● **Available data**:
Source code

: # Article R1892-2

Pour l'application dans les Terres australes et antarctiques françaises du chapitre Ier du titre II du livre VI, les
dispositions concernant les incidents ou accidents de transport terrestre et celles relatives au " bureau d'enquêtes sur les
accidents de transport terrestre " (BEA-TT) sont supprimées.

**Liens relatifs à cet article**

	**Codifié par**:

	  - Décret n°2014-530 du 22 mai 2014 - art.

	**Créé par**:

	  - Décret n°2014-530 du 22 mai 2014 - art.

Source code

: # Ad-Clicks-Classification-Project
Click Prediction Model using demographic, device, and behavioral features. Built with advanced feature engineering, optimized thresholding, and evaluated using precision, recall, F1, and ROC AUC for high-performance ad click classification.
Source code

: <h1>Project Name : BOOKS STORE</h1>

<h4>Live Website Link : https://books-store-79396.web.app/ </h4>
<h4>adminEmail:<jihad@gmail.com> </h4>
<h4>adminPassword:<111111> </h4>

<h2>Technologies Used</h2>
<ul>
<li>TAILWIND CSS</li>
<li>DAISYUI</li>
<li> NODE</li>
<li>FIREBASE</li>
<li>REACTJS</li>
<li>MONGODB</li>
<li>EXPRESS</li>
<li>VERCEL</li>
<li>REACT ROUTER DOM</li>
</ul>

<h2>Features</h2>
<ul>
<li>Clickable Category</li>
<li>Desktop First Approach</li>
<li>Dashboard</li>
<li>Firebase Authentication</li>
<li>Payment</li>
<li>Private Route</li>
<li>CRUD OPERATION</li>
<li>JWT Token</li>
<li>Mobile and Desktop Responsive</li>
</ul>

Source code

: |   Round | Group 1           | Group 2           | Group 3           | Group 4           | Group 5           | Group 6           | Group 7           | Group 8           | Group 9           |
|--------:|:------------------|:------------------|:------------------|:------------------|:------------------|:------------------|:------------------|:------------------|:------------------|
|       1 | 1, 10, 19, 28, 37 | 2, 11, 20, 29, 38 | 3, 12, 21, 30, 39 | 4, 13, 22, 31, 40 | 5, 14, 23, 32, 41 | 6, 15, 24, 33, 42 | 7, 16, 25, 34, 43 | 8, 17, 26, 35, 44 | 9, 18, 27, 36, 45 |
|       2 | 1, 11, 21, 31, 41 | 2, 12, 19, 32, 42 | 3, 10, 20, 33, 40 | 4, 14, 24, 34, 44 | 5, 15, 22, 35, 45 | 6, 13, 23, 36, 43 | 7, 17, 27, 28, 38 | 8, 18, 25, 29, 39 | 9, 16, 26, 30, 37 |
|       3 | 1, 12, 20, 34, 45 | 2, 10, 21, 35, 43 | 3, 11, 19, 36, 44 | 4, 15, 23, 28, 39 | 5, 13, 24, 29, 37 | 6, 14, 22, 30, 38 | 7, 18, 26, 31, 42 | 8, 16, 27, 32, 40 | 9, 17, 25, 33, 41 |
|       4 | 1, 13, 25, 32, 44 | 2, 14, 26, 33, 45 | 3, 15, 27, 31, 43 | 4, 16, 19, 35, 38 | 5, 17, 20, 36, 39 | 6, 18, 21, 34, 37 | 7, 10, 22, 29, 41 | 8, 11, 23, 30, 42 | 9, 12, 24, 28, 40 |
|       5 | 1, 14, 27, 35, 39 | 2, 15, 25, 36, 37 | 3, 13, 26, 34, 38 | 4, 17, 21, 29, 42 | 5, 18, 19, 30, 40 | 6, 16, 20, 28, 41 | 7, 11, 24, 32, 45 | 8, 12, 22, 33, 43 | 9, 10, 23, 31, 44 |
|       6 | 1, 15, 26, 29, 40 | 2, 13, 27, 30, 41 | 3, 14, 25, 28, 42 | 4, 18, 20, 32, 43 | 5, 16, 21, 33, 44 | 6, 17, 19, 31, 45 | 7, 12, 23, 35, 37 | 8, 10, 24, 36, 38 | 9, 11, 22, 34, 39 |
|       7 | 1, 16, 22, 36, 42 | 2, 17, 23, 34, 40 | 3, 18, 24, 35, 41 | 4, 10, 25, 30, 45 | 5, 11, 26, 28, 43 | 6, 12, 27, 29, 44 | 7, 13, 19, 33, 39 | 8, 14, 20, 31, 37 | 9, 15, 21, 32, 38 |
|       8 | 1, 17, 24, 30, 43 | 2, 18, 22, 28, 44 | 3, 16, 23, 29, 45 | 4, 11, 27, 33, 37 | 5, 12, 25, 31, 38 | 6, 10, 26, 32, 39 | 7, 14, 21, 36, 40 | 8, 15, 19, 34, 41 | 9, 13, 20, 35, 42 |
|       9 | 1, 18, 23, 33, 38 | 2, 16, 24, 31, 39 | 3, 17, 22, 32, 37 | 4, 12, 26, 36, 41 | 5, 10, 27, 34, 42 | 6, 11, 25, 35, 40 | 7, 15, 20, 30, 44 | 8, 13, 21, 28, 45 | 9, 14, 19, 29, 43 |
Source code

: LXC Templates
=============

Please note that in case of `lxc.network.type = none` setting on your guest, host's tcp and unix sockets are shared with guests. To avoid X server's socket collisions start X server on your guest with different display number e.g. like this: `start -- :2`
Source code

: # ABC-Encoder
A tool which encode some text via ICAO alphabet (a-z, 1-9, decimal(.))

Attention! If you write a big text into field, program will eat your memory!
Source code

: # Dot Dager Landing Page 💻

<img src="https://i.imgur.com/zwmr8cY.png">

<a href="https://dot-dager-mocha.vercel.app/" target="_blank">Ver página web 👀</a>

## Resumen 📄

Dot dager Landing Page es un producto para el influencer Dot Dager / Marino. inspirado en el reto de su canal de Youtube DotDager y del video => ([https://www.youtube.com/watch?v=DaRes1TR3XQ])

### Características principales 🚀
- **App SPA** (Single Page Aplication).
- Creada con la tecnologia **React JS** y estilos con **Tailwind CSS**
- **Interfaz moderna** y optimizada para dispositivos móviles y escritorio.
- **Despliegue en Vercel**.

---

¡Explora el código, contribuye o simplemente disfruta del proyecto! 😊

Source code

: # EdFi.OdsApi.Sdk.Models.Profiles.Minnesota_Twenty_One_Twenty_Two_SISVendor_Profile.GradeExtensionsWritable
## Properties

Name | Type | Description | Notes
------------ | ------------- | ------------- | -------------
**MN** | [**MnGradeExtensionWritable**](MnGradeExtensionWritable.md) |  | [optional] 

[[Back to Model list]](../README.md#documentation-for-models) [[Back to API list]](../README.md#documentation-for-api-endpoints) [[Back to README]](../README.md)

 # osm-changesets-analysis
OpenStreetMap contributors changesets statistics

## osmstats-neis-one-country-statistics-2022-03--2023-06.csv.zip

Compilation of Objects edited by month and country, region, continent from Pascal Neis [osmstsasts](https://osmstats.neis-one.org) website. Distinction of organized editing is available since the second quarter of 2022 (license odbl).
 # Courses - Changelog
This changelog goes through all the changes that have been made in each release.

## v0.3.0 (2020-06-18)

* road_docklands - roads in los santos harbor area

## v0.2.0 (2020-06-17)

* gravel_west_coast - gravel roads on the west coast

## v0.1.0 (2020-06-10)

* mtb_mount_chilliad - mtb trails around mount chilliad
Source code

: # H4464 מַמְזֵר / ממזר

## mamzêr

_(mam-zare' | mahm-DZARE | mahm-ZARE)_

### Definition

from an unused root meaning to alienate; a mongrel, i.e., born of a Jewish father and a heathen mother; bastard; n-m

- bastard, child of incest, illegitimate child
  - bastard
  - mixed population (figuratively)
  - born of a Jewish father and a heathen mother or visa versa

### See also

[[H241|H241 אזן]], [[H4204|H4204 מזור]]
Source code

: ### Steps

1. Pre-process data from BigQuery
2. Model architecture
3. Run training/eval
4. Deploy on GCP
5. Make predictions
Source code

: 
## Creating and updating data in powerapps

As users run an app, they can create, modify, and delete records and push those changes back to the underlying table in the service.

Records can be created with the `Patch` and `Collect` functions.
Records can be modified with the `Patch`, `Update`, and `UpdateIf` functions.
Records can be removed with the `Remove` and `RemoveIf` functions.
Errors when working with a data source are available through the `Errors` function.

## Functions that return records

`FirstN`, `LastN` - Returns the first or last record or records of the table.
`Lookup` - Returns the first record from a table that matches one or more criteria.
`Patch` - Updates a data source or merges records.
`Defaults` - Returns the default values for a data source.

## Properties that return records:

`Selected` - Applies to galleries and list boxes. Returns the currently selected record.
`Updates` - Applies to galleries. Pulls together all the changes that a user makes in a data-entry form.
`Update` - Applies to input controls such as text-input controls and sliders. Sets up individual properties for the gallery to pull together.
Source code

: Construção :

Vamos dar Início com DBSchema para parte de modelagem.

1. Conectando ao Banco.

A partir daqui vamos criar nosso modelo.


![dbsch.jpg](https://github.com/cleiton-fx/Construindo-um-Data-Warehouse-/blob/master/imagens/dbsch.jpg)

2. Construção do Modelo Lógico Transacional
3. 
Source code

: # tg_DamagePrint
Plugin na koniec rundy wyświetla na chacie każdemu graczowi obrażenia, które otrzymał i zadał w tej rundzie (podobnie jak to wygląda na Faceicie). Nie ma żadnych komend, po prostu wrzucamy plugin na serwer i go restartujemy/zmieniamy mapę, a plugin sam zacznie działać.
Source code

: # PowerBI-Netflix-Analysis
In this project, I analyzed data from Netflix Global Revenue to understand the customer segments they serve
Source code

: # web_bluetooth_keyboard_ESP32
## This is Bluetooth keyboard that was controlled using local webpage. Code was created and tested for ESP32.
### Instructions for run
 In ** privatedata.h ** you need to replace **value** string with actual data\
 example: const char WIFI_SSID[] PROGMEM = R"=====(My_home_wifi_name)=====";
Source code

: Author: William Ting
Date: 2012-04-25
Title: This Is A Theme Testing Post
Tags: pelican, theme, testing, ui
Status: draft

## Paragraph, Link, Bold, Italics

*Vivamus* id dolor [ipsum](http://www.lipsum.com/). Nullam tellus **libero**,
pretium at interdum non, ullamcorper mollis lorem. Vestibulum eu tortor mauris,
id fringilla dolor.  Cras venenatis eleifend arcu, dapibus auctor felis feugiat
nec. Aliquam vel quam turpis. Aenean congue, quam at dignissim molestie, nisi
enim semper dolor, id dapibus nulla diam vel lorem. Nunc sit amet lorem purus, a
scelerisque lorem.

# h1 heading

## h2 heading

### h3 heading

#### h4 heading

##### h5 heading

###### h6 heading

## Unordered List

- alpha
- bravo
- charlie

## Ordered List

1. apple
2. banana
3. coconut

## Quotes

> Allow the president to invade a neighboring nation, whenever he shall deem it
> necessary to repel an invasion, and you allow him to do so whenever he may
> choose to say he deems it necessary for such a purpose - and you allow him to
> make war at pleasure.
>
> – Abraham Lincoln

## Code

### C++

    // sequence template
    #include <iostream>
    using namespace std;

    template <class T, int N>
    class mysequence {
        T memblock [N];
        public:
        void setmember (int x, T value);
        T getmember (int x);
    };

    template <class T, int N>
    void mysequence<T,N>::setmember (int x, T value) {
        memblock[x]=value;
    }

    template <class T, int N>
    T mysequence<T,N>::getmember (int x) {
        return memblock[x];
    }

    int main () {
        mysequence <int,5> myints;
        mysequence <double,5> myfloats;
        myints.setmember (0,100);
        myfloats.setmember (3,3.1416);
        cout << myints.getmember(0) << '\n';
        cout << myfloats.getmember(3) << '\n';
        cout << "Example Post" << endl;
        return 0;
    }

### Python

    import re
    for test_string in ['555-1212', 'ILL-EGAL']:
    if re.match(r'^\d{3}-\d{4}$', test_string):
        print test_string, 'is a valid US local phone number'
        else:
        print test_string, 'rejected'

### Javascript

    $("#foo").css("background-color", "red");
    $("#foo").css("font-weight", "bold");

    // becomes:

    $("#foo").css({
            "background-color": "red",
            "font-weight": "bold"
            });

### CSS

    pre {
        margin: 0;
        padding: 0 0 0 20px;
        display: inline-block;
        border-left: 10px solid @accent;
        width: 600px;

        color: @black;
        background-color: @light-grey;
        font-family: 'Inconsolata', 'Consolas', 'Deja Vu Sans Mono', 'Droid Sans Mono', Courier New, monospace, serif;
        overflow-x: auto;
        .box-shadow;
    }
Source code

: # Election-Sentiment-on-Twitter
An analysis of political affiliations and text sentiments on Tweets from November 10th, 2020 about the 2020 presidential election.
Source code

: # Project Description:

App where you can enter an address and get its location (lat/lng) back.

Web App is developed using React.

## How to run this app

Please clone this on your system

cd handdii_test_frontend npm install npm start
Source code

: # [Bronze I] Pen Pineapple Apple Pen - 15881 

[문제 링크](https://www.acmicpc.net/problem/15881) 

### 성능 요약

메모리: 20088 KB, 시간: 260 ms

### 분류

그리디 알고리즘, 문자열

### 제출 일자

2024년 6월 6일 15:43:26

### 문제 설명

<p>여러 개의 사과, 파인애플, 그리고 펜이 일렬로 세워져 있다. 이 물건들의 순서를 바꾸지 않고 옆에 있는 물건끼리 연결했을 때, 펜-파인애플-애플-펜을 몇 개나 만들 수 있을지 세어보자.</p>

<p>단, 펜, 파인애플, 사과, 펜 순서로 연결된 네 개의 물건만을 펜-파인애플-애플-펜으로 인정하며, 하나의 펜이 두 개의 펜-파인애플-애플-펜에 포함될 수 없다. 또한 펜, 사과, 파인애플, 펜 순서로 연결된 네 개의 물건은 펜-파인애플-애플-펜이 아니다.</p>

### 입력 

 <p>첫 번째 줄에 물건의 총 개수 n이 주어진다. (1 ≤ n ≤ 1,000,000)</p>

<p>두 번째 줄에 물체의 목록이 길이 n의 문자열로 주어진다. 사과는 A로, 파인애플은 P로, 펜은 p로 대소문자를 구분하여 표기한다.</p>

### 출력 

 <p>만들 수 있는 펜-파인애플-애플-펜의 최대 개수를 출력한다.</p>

● **Exercise objective**: Transcribe, word for word, the data above from its first line through the line with "<h4>Live Website Link", and include nothing else.

● **Output for this task**:
Source code

: # Article R1892-2

Pour l'application dans les Terres australes et antarctiques françaises du chapitre Ier du titre II du livre VI, les
dispositions concernant les incidents ou accidents de transport terrestre et celles relatives au " bureau d'enquêtes sur les
accidents de transport terrestre " (BEA-TT) sont supprimées.

**Liens relatifs à cet article**

	**Codifié par**:

	  - Décret n°2014-530 du 22 mai 2014 - art.

	**Créé par**:

	  - Décret n°2014-530 du 22 mai 2014 - art.

Source code

: # Ad-Clicks-Classification-Project
Click Prediction Model using demographic, device, and behavioral features. Built with advanced feature engineering, optimized thresholding, and evaluated using precision, recall, F1, and ROC AUC for high-performance ad click classification.
Source code

: <h1>Project Name : BOOKS STORE</h1>

<h4>Live Website Link : https://books-store-79396.web.app/ </h4>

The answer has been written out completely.